M Gardner1*, E Debrot1, O Dillon1, C Shieh2, S Downes3, M Jackson3, P Liu1, P Keall1, (1) University of Sydney, Eveleigh, NSW, AU, (2) Sydney Neuroimaging Analysis Centre, Eveleigh, NSW, (3) Nelune Comprehensive Cancer Centre, Prince of Wales Hospital, Randwick, NSW, AU,

Presentations

(Sunday, 7/12/2020)   [Eastern Time (GMT-4)]

Room: AAPM ePoster Library

Purpose: Fixed gantry linacs provide opportunity for more affordable radiotherapy, which would be suited to low- and middle-income countries where the demand for radiotherapy is not being met. However, for fixed gantry linacs the patient needs to be rotated instead. CBCT scans during patient rotation have significant motion artefacts and motion compensation methods are needed. The aim of this work is to develop image reconstruction methods that compensate for gravity-induced motion during patient rotation.


Methods: A phantom that allowed gravitation-induced deformation was created by surrounding a solid block with pieces of foam, such that as the phantom rotates motion will occur. CBCT scans were acquired with this phantom placed in a custom patient rotation system, known as the Nano-X device, which uses inflated airbags to support the patient during rotation, limiting motion. Motion compensated reconstructions were created by dividing the projections into 8 equal angular bins of width 45° which were used as the different reconstruction phases. PICCS was then used to generate volume estimates for each phase, and DVFs were calculated between these volumes to estimate 4D-DVFs. Motion compensated FDK (MCFDK) using the 4D-DVFs were then used to generate a volume for each phase.
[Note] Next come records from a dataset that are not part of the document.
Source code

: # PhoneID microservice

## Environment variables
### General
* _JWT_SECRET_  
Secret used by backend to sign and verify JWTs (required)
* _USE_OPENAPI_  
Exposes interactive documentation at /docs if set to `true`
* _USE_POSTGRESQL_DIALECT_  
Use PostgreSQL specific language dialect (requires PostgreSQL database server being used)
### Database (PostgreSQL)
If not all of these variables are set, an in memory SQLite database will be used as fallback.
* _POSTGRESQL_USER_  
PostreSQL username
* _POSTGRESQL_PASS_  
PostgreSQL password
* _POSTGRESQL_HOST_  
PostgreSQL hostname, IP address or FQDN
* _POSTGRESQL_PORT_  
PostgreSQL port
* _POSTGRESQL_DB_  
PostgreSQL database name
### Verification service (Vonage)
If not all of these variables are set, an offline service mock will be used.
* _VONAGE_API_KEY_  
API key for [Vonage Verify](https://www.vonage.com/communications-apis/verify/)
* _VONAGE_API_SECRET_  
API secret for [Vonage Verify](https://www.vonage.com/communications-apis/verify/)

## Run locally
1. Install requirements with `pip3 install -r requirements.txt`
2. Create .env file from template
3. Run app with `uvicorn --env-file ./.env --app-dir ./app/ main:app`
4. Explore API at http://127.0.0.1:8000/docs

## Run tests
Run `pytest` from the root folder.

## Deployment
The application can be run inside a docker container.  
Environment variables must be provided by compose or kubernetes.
The SSIM and MSE between the 0° phase volume and the reference CBCT were compared with the standard FDK.


Results: The MCFDK had a -35-4% change in MSE and 0.0075-0.1778% increase in SSIM when compared with the standard FDK, indicating the MCFDK was more accurate than the normal FDK. This was true even when the volume was moved from isocentre in the anterior and transverse directions.


Conclusion: This work shows that accurate volume reconstruction is possible for fixed gantry CBCT scans taken using the Nano-X device. Further development of this prototype will allow for cheaper radiotherapy devices to meet the global demand for radiotherapy.

Download ePoster [PDF]

Funding Support, Disclosures, and Conflict of Interest: This project is supported by a NHMRC Development Grant. PJK is an inventor of intellectual property assigned to Leo Cancer Care.